CODEWITHSUNDEEP
listscalafunctional-programming
Surya
Surya

Reputation: 1053

Dividing a list in specific number of sublists

I want to divide a list in "a specific number of" sublists.

That is, for example if I have a list List(34, 11, 23, 1, 9, 83, 5) and the number of sublists expected is 3 then I want List(List(34, 11), List(23, 1), List(9, 83, 5)).

How do I go about doing this? I tried grouped but it doesn't seem to be doing what I want.

PS: This is not a homework question. Kindly give a direct solution instead of some vague suggestions.

EDIT:

A little change in the requirements...

Given a list List(34, 11, 23, 1, 9, 83, 5) and number of sublists = 3, I want the output to be List(List(34), List(11), List(23, 1, 9, 83, 5)). (i.e. 1 element per list except for the last list which holds all the remaining elements.)

Upvotes: 4

Views: 4123

Answers (5)

missingfaktor
missingfaktor

Reputation: 92026

In response to your changed requirements,

def splitN[A](list: List[A], n: Int): List[List[A]] =
  if(n == 1) List(list) else List(list.head) :: splitN(list.tail, n - 1)

Upvotes: 4

user unknown
user unknown

Reputation: 36229

Is grouped new in 2.8? A selfmade solution for 2.7.7 could look like this:

def splitTo (li: List [Int], count: Int) : List [List [Int]] = {
    val size = li.length / count

    if (count > 1) li.take (size) :: splitTo (li.drop (size), count-1) else 
        li :: Nil
}

Parametrizing to List [T] is left as an excecise to the reader.

Upvotes: 0

Patrick
Patrick

Reputation: 15717

Don't know it it answer to your problem, but here a try (what do you expect when count is outside of range) ?

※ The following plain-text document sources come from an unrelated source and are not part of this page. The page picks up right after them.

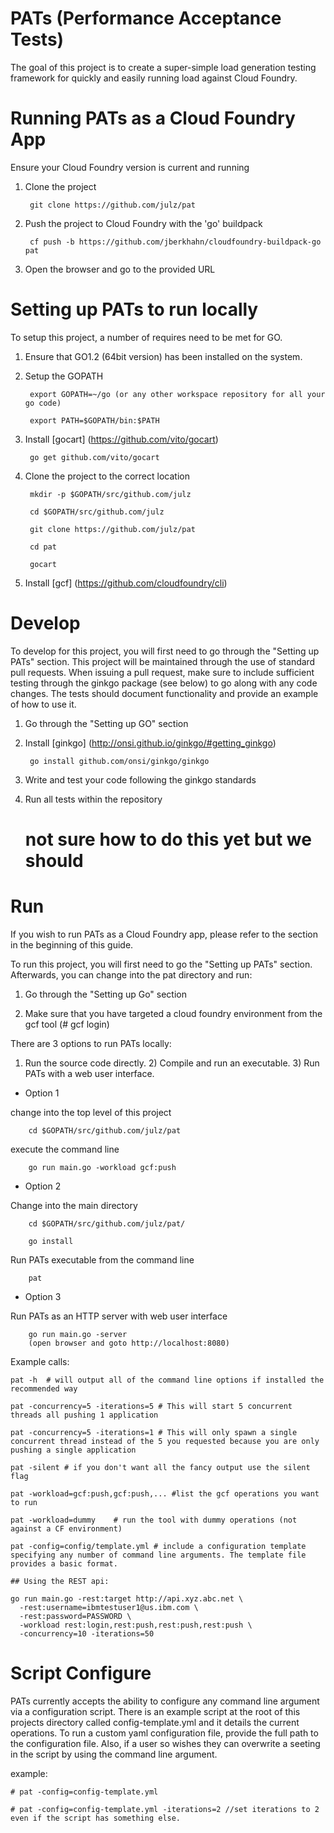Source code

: PATs (Performance Acceptance Tests)
==================================
The goal of this project is to create a super-simple load generation testing framework for quickly and easily running load against Cloud Foundry.


Running PATs as a Cloud Foundry App
==================================
Ensure your Cloud Foundry version is current and running

1) Clone the project

        git clone https://github.com/julz/pat

2) Push the project to Cloud Foundry with the 'go' buildpack

        cf push -b https://github.com/jberkhahn/cloudfoundry-buildpack-go pat

3) Open the browser and go to the provided URL



Setting up PATs to run locally
==================================
To setup this project, a number of requires need to be met for GO.

1) Ensure that GO1.2 (64bit version) has been installed on the system.

2) Setup the GOPATH

        export GOPATH=~/go (or any other workspace repository for all your go code)

        export PATH=$GOPATH/bin:$PATH

3) Install [gocart] (https://github.com/vito/gocart)

        go get github.com/vito/gocart

4) Clone the project to the correct location

        mkdir -p $GOPATH/src/github.com/julz

        cd $GOPATH/src/github.com/julz

        git clone https://github.com/julz/pat

        cd pat

        gocart

5) Install [gcf] (https://github.com/cloudfoundry/cli)

Develop
===================================
To develop for this project, you will first need to go through the "Setting up PATs" section. This project will
be maintained through the use of standard pull requests. When issuing a pull request, make sure to include sufficient
testing through the ginkgo package (see below) to go along with any code changes. The tests should document 
functionality and provide an example of how to use it.  

1) Go through the "Setting up GO" section

2) Install [ginkgo] (http://onsi.github.io/ginkgo/#getting_ginkgo)

        go install github.com/onsi/ginkgo/ginkgo

3) Write and test your code following the ginkgo standards

4) Run all tests within the repository

	# not sure how to do this yet but we should

Run
==================================
If you wish to run PATs as a Cloud Foundry app, please refer to the section in the beginning of this guide.

To run this project, you will first need to go the "Setting up PATs" section. Afterwards, you can
change into the pat directory and run:

1) Go through the "Setting up Go" section

2) Make sure that you have targeted a cloud foundry environment from the gcf tool (# gcf login)

There are 3 options to run PATs locally:
1) Run the source code directly. 2) Compile and run an executable. 3) Run PATs with a web user interface.

- Option 1

change into the top level of this project

        cd $GOPATH/src/github.com/julz/pat

execute the command line

        go run main.go -workload gcf:push

- Option 2

Change into the main directory

        cd $GOPATH/src/github.com/julz/pat/

        go install

Run PATs executable from the command line

        pat

- Option 3

Run PATs as an HTTP server with web user interface

        go run main.go -server
        (open browser and goto http://localhost:8080)

Example calls:

	pat -h  # will output all of the command line options if installed the recommended way

	pat -concurrency=5 -iterations=5 # This will start 5 concurrent threads all pushing 1 application

	pat -concurrency=5 -iterations=1 # This will only spawn a single concurrent thread instead of the 5 you requested because you are only pushing a single application

	pat -silent # if you don't want all the fancy output use the silent flag
 
	pat -workload=gcf:push,gcf:push,... #list the gcf operations you want to run

	pat -workload=dummy    # run the tool with dummy operations (not against a CF environment)

	pat -config=config/template.yml # include a configuration template specifying any number of command line arguments. The template file provides a basic format.

	## Using the REST api:

	go run main.go -rest:target http://api.xyz.abc.net \
	  -rest:username=ibmtestuser1@us.ibm.com \
	  -rest:password=PASSWORD \
	  -workload rest:login,rest:push,rest:push,rest:push \
	  -concurrency=10 -iterations=50


Script Configure
=====================================
PATs currently accepts the ability to configure any command line argument via a configuration script. There is an example script at the root of this projects
directory called config-template.yml and it details the current operations. To run a custom yaml configuration file, provide the full path to the 
configuration file. Also, if a user so wishes they can overwrite a seeting in the script by using the command line argument.

example:
	
	# pat -config=config-template.yml
	
	# pat -config=config-template.yml -iterations=2 //set iterations to 2 even if the script has something else.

def group[T](list:List[T], count:Int):List[List[T]] = {
  if (count <= 0 || count >= list.length)
    List(list)
  else {
    val numElm = list.length / count
    def loop(list:List[T], i:Int):List[List[T]] = {
      i match {
        case 0 => List(list) 
        case 1 => List(list)
        case _ =>  {
          val l = list.splitAt(numElm)
          l._1 :: loop(l._2, i-1)
        }
      }
    }
    loop(list, count)
  }
}

Upvotes: 0

Rex Kerr
Rex Kerr

Reputation: 167891

If you can tolerate a call to get the length of the list, then

l.grouped( (l.length+2)/3 ).toList

will produce something akin to what you want (if val l = List(34, 11, 23, 1, 9, 83, 5) then you'll get List(List(34, 11, 23), List(1, 9, 83), List(5)) back. But if you want approximately equal distribution across your lists, then you'll have to create your own method to do it--there isn't a library function that partitions a list equally into n pieces.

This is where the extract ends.